GNU General Public License v3.0
35 stars 3 forks source link

[Feature Request] Manual select #4

Open rohan-gt opened 3 years ago

rohan-gt commented 3 years ago

Hi, is it possible to add an option to manually select an issue if it's not scraped automatically? I'd rather have Comixology info on all my books rather than ComicVine

SenorSmartyPants commented 3 years ago

There's no UI to manually select an issue. But you can edit the notes in ComicRack (or directly in ComicInfo.xml) and add the issue ID from comixology.com

https://www.comixology.com/Fantastic-Four-2018-1/digital-comic/687096

Copy the numbers at the end of the URL as shown above, and add it to notes in this format

[CMXDB687096]

Run the scraper again and it will use the id from the notes.

If you run comicrack with this option "C:\Program Files\ComicRack\ComicRack.exe" -ssc

It will display the script console. I'd be curious to see the output from a couple comics that aren't getting matched.

rohan-gt commented 3 years ago

@SenorSmartyPants how do I contact you? I have a few ideas and would like to contribute to this project if I can

SenorSmartyPants commented 3 years ago

You're doing it.

rohan-gt commented 3 years ago

Okay @SenorSmartyPants some suggestions:

  1. Is would be useful to download the entire Comixology metadata into a local database with some filters like publisher to limit the data and then simply fetch the data from it to populate the comic info
  2. I don't know how the fuzzy matching is done at the moment but I believe it is possible to improve the logic and match comics to a very high degree since we are only matching digital releases and they usually have clean names as opposed to scans
  3. It would be useful to have some kind of matching between collected editions and single issues. I believe this info is already available in Comixology. This info can be then used to detect duplicates, missing issues etc.
SenorSmartyPants commented 3 years ago

Each one of these items should have been a separate issue. But here goes:

  1. I'm not going to scrape the entire comixology site. There is not API provided by comixology to download all the metadata for everything. Select your issues and download for each of them.
  2. If you have specific examples of issues not being found (with filenames provided) I would be interested to see them. Getting good search results is something I am having issues with, but mostly because of google's bot detection.
  3. This is not a library management tool. Try ComicRack for finding duplicates. If collected edition information is ever scraped, where would it be stored?
rohan-gt commented 3 years ago
  1. Ah, okay I thought there was an API similar to ComicVine
  2. I'll try to get some examples out
  3. By duplicates I meant if you have both the trade paper back as well as the single issues within them separately, it would be useful to point those out. Comixology actually has the single issue links under the TPB page so if it's possible to store the IDs of the single issues within the TPB XML, you can reference it easily
rohan-gt commented 3 years ago

@SenorSmartyPants So I have files named: The Books of Magic (1993) (Digital).cbr Aquaman (2011-2016) Vol. 1 The Trench.cbr which aren't scraped

SenorSmartyPants commented 3 years ago

These look like graphic novels or trade paperbacks. The search is currently pretty specific to single issues. I'll see what I can do (assuming I'm not blocked by Google).

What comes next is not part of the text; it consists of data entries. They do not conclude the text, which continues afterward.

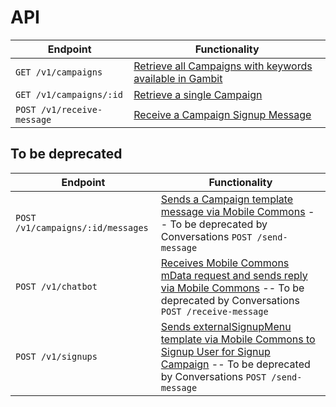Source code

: # API

Endpoint                                       | Functionality                                           
---------------------------------------------- | --------------------------------------------------------
`GET /v1/campaigns` | [Retrieve all Campaigns with keywords available in Gambit](endpoints/campaigns.md#retrieve-all-campaigns)
`GET /v1/campaigns/:id` | [Retrieve a single Campaign](endpoints/campaigns.md#retrieve-a-campaigns)
`POST /v1/receive-message` | [Receive a Campaign Signup Message](endpoints/receive-message.md)


## To be deprecated

Endpoint                                       | Functionality                                           
---------------------------------------------- | --------------------------------------------------------
`POST /v1/campaigns/:id/messages` | [Sends a Campaign template message via Mobile Commons](endpoints/campaigns.md#send-a-campaign-message) -- To be deprecated by Conversations `POST /send-message`
`POST /v1/chatbot` | [Receives Mobile Commons mData request and sends reply via Mobile Commons](endpoints/chatbot.md) -- To be deprecated by Conversations `POST /receive-message`
`POST /v1/signups` | [Sends externalSignupMenu template via Mobile Commons to Signup User for Signup Campaign](endpoints/signups.md) -- To be deprecated by Conversations `POST /send-message`
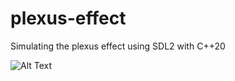# plexus-effect
Simulating the plexus effect using SDL2 with C++20

![Alt Text](https://media.giphy.com/media/vFKqnCdLPNOKc/giphy.gif)

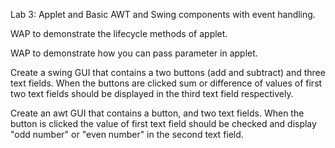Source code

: 
Lab 3: Applet and Basic AWT and Swing components with event handling.


WAP to demonstrate the lifecycle methods of applet.


WAP to demonstrate how you can pass parameter in applet.


Create a swing GUI that contains a two buttons (add and subtract) and three text fields. When the buttons are clicked sum or difference of values of first two text fields should be displayed in the third text field respectively.


Create an awt GUI that contains a button, and two text fields. When the button is clicked the value of first text field should be checked and display "odd number" or "even number" in the second text field.

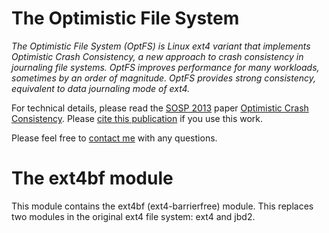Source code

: The Optimistic File System
==========================
*The Optimistic File System (OptFS) is Linux ext4 variant that implements
Optimistic Crash Consistency, a new approach to crash consistency in journaling
file systems. OptFS improves performance for many workloads, sometimes by an
order of magnitude. OptFS provides strong consistency, equivalent to data
journaling mode of ext4.*

 For technical details, please read the [SOSP
 2013](http://sigops.org/sosp/sosp13/) paper [Optimistic Crash
 Consistency](http://www.cs.wisc.edu/adsl/Publications/optfs-sosp13.pdf).
 Please [cite this
 publication](http://research.cs.wisc.edu/adsl/Publications/optfs-sosp13.bib)
 if you use this work.

Please feel free to [contact me](http://cs.wisc.edu/~vijayc) with
any questions.

The ext4bf module
=================
This module contains the ext4bf (ext4-barrierfree) module. This replaces two
modules in the original ext4 file system: ext4 and jbd2.   
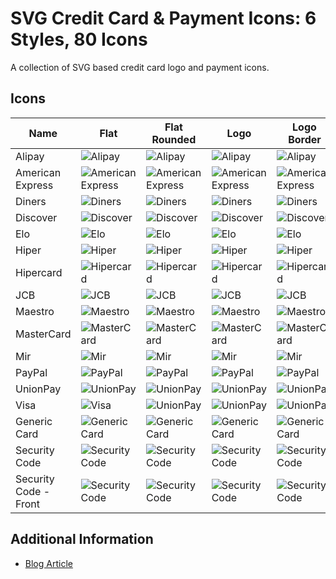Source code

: # SVG Credit Card & Payment Icons: 6 Styles, 80 Icons

A collection of SVG based credit card logo and payment icons.

## Icons

| Name                  | Flat                                                                                                       | Flat Rounded                                                                                                       | Logo                                                                                                       | Logo Border                                                                                                       | Mono                                                                                                       | Mono Outline                                                                                                       |
| --------------------- | ---------------------------------------------------------------------------------------------------------- | ------------------------------------------------------------------------------------------------------------------ | ---------------------------------------------------------------------------------------------------------- | ----------------------------------------------------------------------------------------------------------------- | ---------------------------------------------------------------------------------------------------------- | ------------------------------------------------------------------------------------------------------------------ |
| Alipay                | ![Alipay](https://github.com/aaronfagan/svg-credit-card-payment-icons/raw/main/flat/alipay.svg)            | ![Alipay](https://github.com/aaronfagan/svg-credit-card-payment-icons/raw/main/flat-rounded/alipay.svg)            | ![Alipay](https://github.com/aaronfagan/svg-credit-card-payment-icons/raw/main/logo/alipay.svg)            | ![Alipay](https://github.com/aaronfagan/svg-credit-card-payment-icons/raw/main/logo-border/alipay.svg)            | ![Alipay](https://github.com/aaronfagan/svg-credit-card-payment-icons/raw/main/mono/alipay.svg)            | ![Alipay](https://github.com/aaronfagan/svg-credit-card-payment-icons/raw/main/mono-outline/alipay.svg)            |
| American Express      | ![American Express](https://github.com/aaronfagan/svg-credit-card-payment-icons/raw/main/flat/amex.svg)    | ![American Express](https://github.com/aaronfagan/svg-credit-card-payment-icons/raw/main/flat-rounded/amex.svg)    | ![American Express](https://github.com/aaronfagan/svg-credit-card-payment-icons/raw/main/logo/amex.svg)    | ![American Express](https://github.com/aaronfagan/svg-credit-card-payment-icons/raw/main/logo-border/amex.svg)    | ![American Express](https://github.com/aaronfagan/svg-credit-card-payment-icons/raw/main/mono/amex.svg)    | ![American Express](https://github.com/aaronfagan/svg-credit-card-payment-icons/raw/main/mono-outline/amex.svg)    |
| Diners                | ![Diners](https://github.com/aaronfagan/svg-credit-card-payment-icons/raw/main/flat/diners.svg)            | ![Diners](https://github.com/aaronfagan/svg-credit-card-payment-icons/raw/main/flat-rounded/diners.svg)            | ![Diners](https://github.com/aaronfagan/svg-credit-card-payment-icons/raw/main/logo/diners.svg)            | ![Diners](https://github.com/aaronfagan/svg-credit-card-payment-icons/raw/main/logo-border/diners.svg)            | ![Diners](https://github.com/aaronfagan/svg-credit-card-payment-icons/raw/main/mono/diners.svg)            | ![Diners](https://github.com/aaronfagan/svg-credit-card-payment-icons/raw/main/mono-outline/diners.svg)            |
| Discover              | ![Discover](https://github.com/aaronfagan/svg-credit-card-payment-icons/raw/main/flat/discover.svg)        | ![Discover](https://github.com/aaronfagan/svg-credit-card-payment-icons/raw/main/flat-rounded/discover.svg)        | ![Discover](https://github.com/aaronfagan/svg-credit-card-payment-icons/raw/main/logo/discover.svg)        | ![Discover](https://github.com/aaronfagan/svg-credit-card-payment-icons/raw/main/logo-border/discover.svg)        | ![Discover](https://github.com/aaronfagan/svg-credit-card-payment-icons/raw/main/mono/discover.svg)        | ![Discover](https://github.com/aaronfagan/svg-credit-card-payment-icons/raw/main/mono-outline/discover.svg)        |
| Elo                   | ![Elo](https://github.com/aaronfagan/svg-credit-card-payment-icons/raw/main/flat/elo.svg)                  | ![Elo](https://github.com/aaronfagan/svg-credit-card-payment-icons/raw/main/flat-rounded/elo.svg)                  | ![Elo](https://github.com/aaronfagan/svg-credit-card-payment-icons/raw/main/logo/elo.svg)                  | ![Elo](https://github.com/aaronfagan/svg-credit-card-payment-icons/raw/main/logo-border/elo.svg)                  | ![Elo](https://github.com/aaronfagan/svg-credit-card-payment-icons/raw/main/mono/elo.svg)                  | ![Elo](https://github.com/aaronfagan/svg-credit-card-payment-icons/raw/main/mono-outline/elo.svg)                  |
| Hiper                 | ![Hiper](https://github.com/aaronfagan/svg-credit-card-payment-icons/raw/main/flat/hiper.svg)              | ![Hiper](https://github.com/aaronfagan/svg-credit-card-payment-icons/raw/main/flat-rounded/hiper.svg)              | ![Hiper](https://github.com/aaronfagan/svg-credit-card-payment-icons/raw/main/logo/hiper.svg)              | ![Hiper](https://github.com/aaronfagan/svg-credit-card-payment-icons/raw/main/logo-border/hiper.svg)              | ![Hiper](https://github.com/aaronfagan/svg-credit-card-payment-icons/raw/main/mono/hiper.svg)              | ![Hiper](https://github.com/aaronfagan/svg-credit-card-payment-icons/raw/main/mono-outline/hiper.svg)              |
| Hipercard             | ![Hipercard](https://github.com/aaronfagan/svg-credit-card-payment-icons/raw/main/flat/hipercard.svg)      | ![Hipercard](https://github.com/aaronfagan/svg-credit-card-payment-icons/raw/main/flat-rounded/hipercard.svg)      | ![Hipercard](https://github.com/aaronfagan/svg-credit-card-payment-icons/raw/main/logo/hipercard.svg)      | ![Hipercard](https://github.com/aaronfagan/svg-credit-card-payment-icons/raw/main/logo-border/hipercard.svg)      | ![Hipercard](https://github.com/aaronfagan/svg-credit-card-payment-icons/raw/main/mono/hipercard.svg)      | ![Hipercard](https://github.com/aaronfagan/svg-credit-card-payment-icons/raw/main/mono-outline/hipercard.svg)      |
| JCB                   | ![JCB](https://github.com/aaronfagan/svg-credit-card-payment-icons/raw/main/flat/jcb.svg)                  | ![JCB](https://github.com/aaronfagan/svg-credit-card-payment-icons/raw/main/flat-rounded/jcb.svg)                  | ![JCB](https://github.com/aaronfagan/svg-credit-card-payment-icons/raw/main/logo/jcb.svg)                  | ![JCB](https://github.com/aaronfagan/svg-credit-card-payment-icons/raw/main/logo-border/jcb.svg)                  | ![JCB](https://github.com/aaronfagan/svg-credit-card-payment-icons/raw/main/mono/jcb.svg)                  | ![JCB](https://github.com/aaronfagan/svg-credit-card-payment-icons/raw/main/mono-outline/jcb.svg)                  |
| Maestro               | ![Maestro](https://github.com/aaronfagan/svg-credit-card-payment-icons/raw/main/flat/maestro.svg)          | ![Maestro](https://github.com/aaronfagan/svg-credit-card-payment-icons/raw/main/flat-rounded/maestro.svg)          | ![Maestro](https://github.com/aaronfagan/svg-credit-card-payment-icons/raw/main/logo/maestro.svg)          | ![Maestro](https://github.com/aaronfagan/svg-credit-card-payment-icons/raw/main/logo-border/maestro.svg)          | ![Maestro](https://github.com/aaronfagan/svg-credit-card-payment-icons/raw/main/mono/maestro.svg)          | ![Maestro](https://github.com/aaronfagan/svg-credit-card-payment-icons/raw/main/mono-outline/maestro.svg)          |
| MasterCard            | ![MasterCard](https://github.com/aaronfagan/svg-credit-card-payment-icons/raw/main/flat/mastercard.svg)    | ![MasterCard](https://github.com/aaronfagan/svg-credit-card-payment-icons/raw/main/flat-rounded/mastercard.svg)    | ![MasterCard](https://github.com/aaronfagan/svg-credit-card-payment-icons/raw/main/logo/mastercard.svg)    | ![MasterCard](https://github.com/aaronfagan/svg-credit-card-payment-icons/raw/main/logo-border/mastercard.svg)    | ![MasterCard](https://github.com/aaronfagan/svg-credit-card-payment-icons/raw/main/mono/mastercard.svg)    | ![MasterCard](https://github.com/aaronfagan/svg-credit-card-payment-icons/raw/main/mono-outline/mastercard.svg)    |
| Mir                   | ![Mir](https://github.com/aaronfagan/svg-credit-card-payment-icons/raw/main/flat/mir.svg)                  | ![Mir](https://github.com/aaronfagan/svg-credit-card-payment-icons/raw/main/flat-rounded/mir.svg)                  | ![Mir](https://github.com/aaronfagan/svg-credit-card-payment-icons/raw/main/logo/mir.svg)                  | ![Mir](https://github.com/aaronfagan/svg-credit-card-payment-icons/raw/main/logo-border/mir.svg)                  | ![Mir](https://github.com/aaronfagan/svg-credit-card-payment-icons/raw/main/mono/mir.svg)                  | ![Mir](https://github.com/aaronfagan/svg-credit-card-payment-icons/raw/main/mono-outline/mir.svg)                  |
| PayPal                | ![PayPal](https://github.com/aaronfagan/svg-credit-card-payment-icons/raw/main/flat/paypal.svg)            | ![PayPal](https://github.com/aaronfagan/svg-credit-card-payment-icons/raw/main/flat-rounded/paypal.svg)            | ![PayPal](https://github.com/aaronfagan/svg-credit-card-payment-icons/raw/main/logo/paypal.svg)            | ![PayPal](https://github.com/aaronfagan/svg-credit-card-payment-icons/raw/main/logo-border/paypal.svg)            | ![PayPal](https://github.com/aaronfagan/svg-credit-card-payment-icons/raw/main/mono/paypal.svg)            | ![PayPal](https://github.com/aaronfagan/svg-credit-card-payment-icons/raw/main/mono-outline/paypal.svg)            |
| UnionPay              | ![UnionPay](https://github.com/aaronfagan/svg-credit-card-payment-icons/raw/main/flat/unionpay.svg)        | ![UnionPay](https://github.com/aaronfagan/svg-credit-card-payment-icons/raw/main/flat-rounded/unionpay.svg)        | ![UnionPay](https://github.com/aaronfagan/svg-credit-card-payment-icons/raw/main/logo/unionpay.svg)        | ![UnionPay](https://github.com/aaronfagan/svg-credit-card-payment-icons/raw/main/logo-border/unionpay.svg)        | ![UnionPay](https://github.com/aaronfagan/svg-credit-card-payment-icons/raw/main/mono/unionpay.svg)        | ![UnionPay](https://github.com/aaronfagan/svg-credit-card-payment-icons/raw/main/mono-outline/unionpay.svg)        |
| Visa                  | ![Visa](https://github.com/aaronfagan/svg-credit-card-payment-icons/raw/main/flat/visa.svg)                | ![UnionPay](https://github.com/aaronfagan/svg-credit-card-payment-icons/raw/main/flat-rounded/visa.svg)            | ![UnionPay](https://github.com/aaronfagan/svg-credit-card-payment-icons/raw/main/logo/visa.svg)            | ![UnionPay](https://github.com/aaronfagan/svg-credit-card-payment-icons/raw/main/logo-border/visa.svg)            | ![UnionPay](https://github.com/aaronfagan/svg-credit-card-payment-icons/raw/main/mono/visa.svg)            | ![UnionPay](https://github.com/aaronfagan/svg-credit-card-payment-icons/raw/main/mono-outline/visa.svg)            |
| Generic Card          | ![Generic Card](https://github.com/aaronfagan/svg-credit-card-payment-icons/raw/main/flat/generic.svg)     | ![Generic Card](https://github.com/aaronfagan/svg-credit-card-payment-icons/raw/main/flat-rounded/generic.svg)     | ![Generic Card](https://github.com/aaronfagan/svg-credit-card-payment-icons/raw/main/logo/generic.svg)     | ![Generic Card](https://github.com/aaronfagan/svg-credit-card-payment-icons/raw/main/logo-border/generic.svg)     | ![Visa](https://github.com/aaronfagan/svg-credit-card-payment-icons/raw/main/mono/generic.svg)             | ![Visa](https://github.com/aaronfagan/svg-credit-card-payment-icons/raw/main/mono-outline/generic.svg)             |
| Security Code         | ![Security Code](https://github.com/aaronfagan/svg-credit-card-payment-icons/raw/main/flat/code.svg)       | ![Security Code](https://github.com/aaronfagan/svg-credit-card-payment-icons/raw/main/flat-rounded/code.svg)       | ![Security Code](https://github.com/aaronfagan/svg-credit-card-payment-icons/raw/main/logo/code.svg)       | ![Security Code](https://github.com/aaronfagan/svg-credit-card-payment-icons/raw/main/logo-border/code.svg)       | ![Security Code](https://github.com/aaronfagan/svg-credit-card-payment-icons/raw/main/mono/code.svg)       | ![Security Code](https://github.com/aaronfagan/svg-credit-card-payment-icons/raw/main/mono-outline/code.svg)       |
| Security Code - Front | ![Security Code](https://github.com/aaronfagan/svg-credit-card-payment-icons/raw/main/flat/code-front.svg) | ![Security Code](https://github.com/aaronfagan/svg-credit-card-payment-icons/raw/main/flat-rounded/code-front.svg) | ![Security Code](https://github.com/aaronfagan/svg-credit-card-payment-icons/raw/main/logo/code-front.svg) | ![Security Code](https://github.com/aaronfagan/svg-credit-card-payment-icons/raw/main/logo-border/code-front.svg) | ![Security Code](https://github.com/aaronfagan/svg-credit-card-payment-icons/raw/main/mono/code-front.svg) | ![Security Code](https://github.com/aaronfagan/svg-credit-card-payment-icons/raw/main/mono-outline/code-front.svg) |

## Additional Information
- [Blog Article](https://www.aaronfagan.ca/blog/2017/svg-credit-card-payment-icons-6-styles-80-icons/)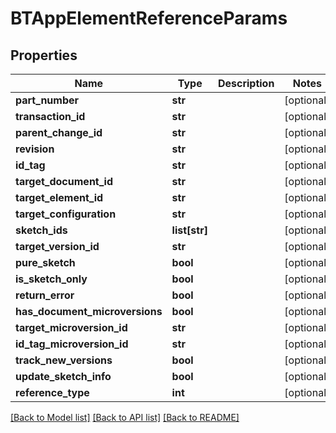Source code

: # BTAppElementReferenceParams

## Properties
Name | Type | Description | Notes
------------ | ------------- | ------------- | -------------
**part_number** | **str** |  | [optional] 
**transaction_id** | **str** |  | [optional] 
**parent_change_id** | **str** |  | [optional] 
**revision** | **str** |  | [optional] 
**id_tag** | **str** |  | [optional] 
**target_document_id** | **str** |  | [optional] 
**target_element_id** | **str** |  | [optional] 
**target_configuration** | **str** |  | [optional] 
**sketch_ids** | **list[str]** |  | [optional] 
**target_version_id** | **str** |  | [optional] 
**pure_sketch** | **bool** |  | [optional] 
**is_sketch_only** | **bool** |  | [optional] 
**return_error** | **bool** |  | [optional] 
**has_document_microversions** | **bool** |  | [optional] 
**target_microversion_id** | **str** |  | [optional] 
**id_tag_microversion_id** | **str** |  | [optional] 
**track_new_versions** | **bool** |  | [optional] 
**update_sketch_info** | **bool** |  | [optional] 
**reference_type** | **int** |  | [optional] 

[[Back to Model list]](../README.md#documentation-for-models) [[Back to API list]](../README.md#documentation-for-api-endpoints) [[Back to README]](../README.md)



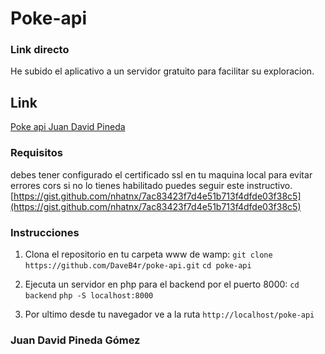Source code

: # Poke-api
### Link directo
He subido el aplicativo a un servidor gratuito para facilitar su exploracion.
## Link
[Poke api Juan David Pineda](http://jdpokeapi.infinityfreeapp.com/ "Poke api Juan David Pineda")

### Requisitos
debes tener configurado el certificado ssl en tu maquina local para evitar errores cors
si no lo tienes habilitado puedes seguir este instructivo.
[https://gist.github.com/nhatnx/7ac83423f7d4e51b713f4dfde03f38c5](https://gist.github.com/nhatnx/7ac83423f7d4e51b713f4dfde03f38c5)

### Instrucciones

1.  Clona el repositorio en tu carpeta www de wamp:
	`git clone https://github.com/DaveB4r/poke-api.git`
	`cd poke-api`
	
2. Ejecuta un servidor en php para el backend por el puerto 8000:
	`cd backend`
	`php -S localhost:8000`
	
3.  Por ultimo desde tu navegador ve a la ruta `http://localhost/poke-api`

### Juan David Pineda Gómez

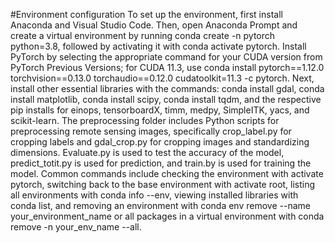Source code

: #Environment configuration
To set up the environment, first install Anaconda and Visual Studio Code. 
Then, open Anaconda Prompt and create a virtual environment by running conda create -n pytorch python=3.8, followed by activating it with conda activate pytorch.
 Install PyTorch by selecting the appropriate command for your CUDA version from PyTorch Previous Versions; for CUDA 11.3, use conda install pytorch==1.12.0 torchvision==0.13.0 torchaudio==0.12.0 cudatoolkit=11.3 -c pytorch. 
Next, install other essential libraries with the commands: conda install gdal, conda install matplotlib, conda install scipy, conda install tqdm, and the respective pip installs for einops, tensorboardX, timm, medpy, SimpleITK, yacs, and scikit-learn. 
The preprocessing folder includes Python scripts for preprocessing remote sensing images, specifically crop_label.py for cropping labels and gdal_crop.py for cropping images and standardizing dimensions. Evaluate.py is used to test the accuracy of the model, predict_totit.py is used for prediction, and train.by is used for training the model.
Common commands include checking the environment with activate pytorch, switching back to the base environment with activate root, listing all environments with conda info --env, viewing installed libraries with conda list,
 and removing an environment with conda env remove --name your_environment_name or all packages in a virtual environment with conda remove -n your_env_name --all.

Are you scraping in comicrack or with the mylar version?

What's in the comicinfo.xml? If you are in ComicRack you can select a book and right click 'copy data' to get that info.

rohan-gt commented 3 years ago

@SenorSmartyPants yes they are TPBs. I'm using ComicRack. There's no info generated since I get a message saying 0 comics scraped, 1 skipped. It seems easy to implement. You just need to fuzzy match the name with a high percentage score (95%) along with the year if it is provided

SenorSmartyPants commented 3 years ago

Comicrack will parse the file name, so there's probably proposed values at least of these books. So I'd still like a copy data output. And console output, which you can get if you run CR with the a shortcut like this "C:\Program Files\ComicRack\ComicRack.exe" -ssc

You're welcome to submit a pull request as well. But I won't merge it until I can test it not working (which is why I want the data I'm asking for).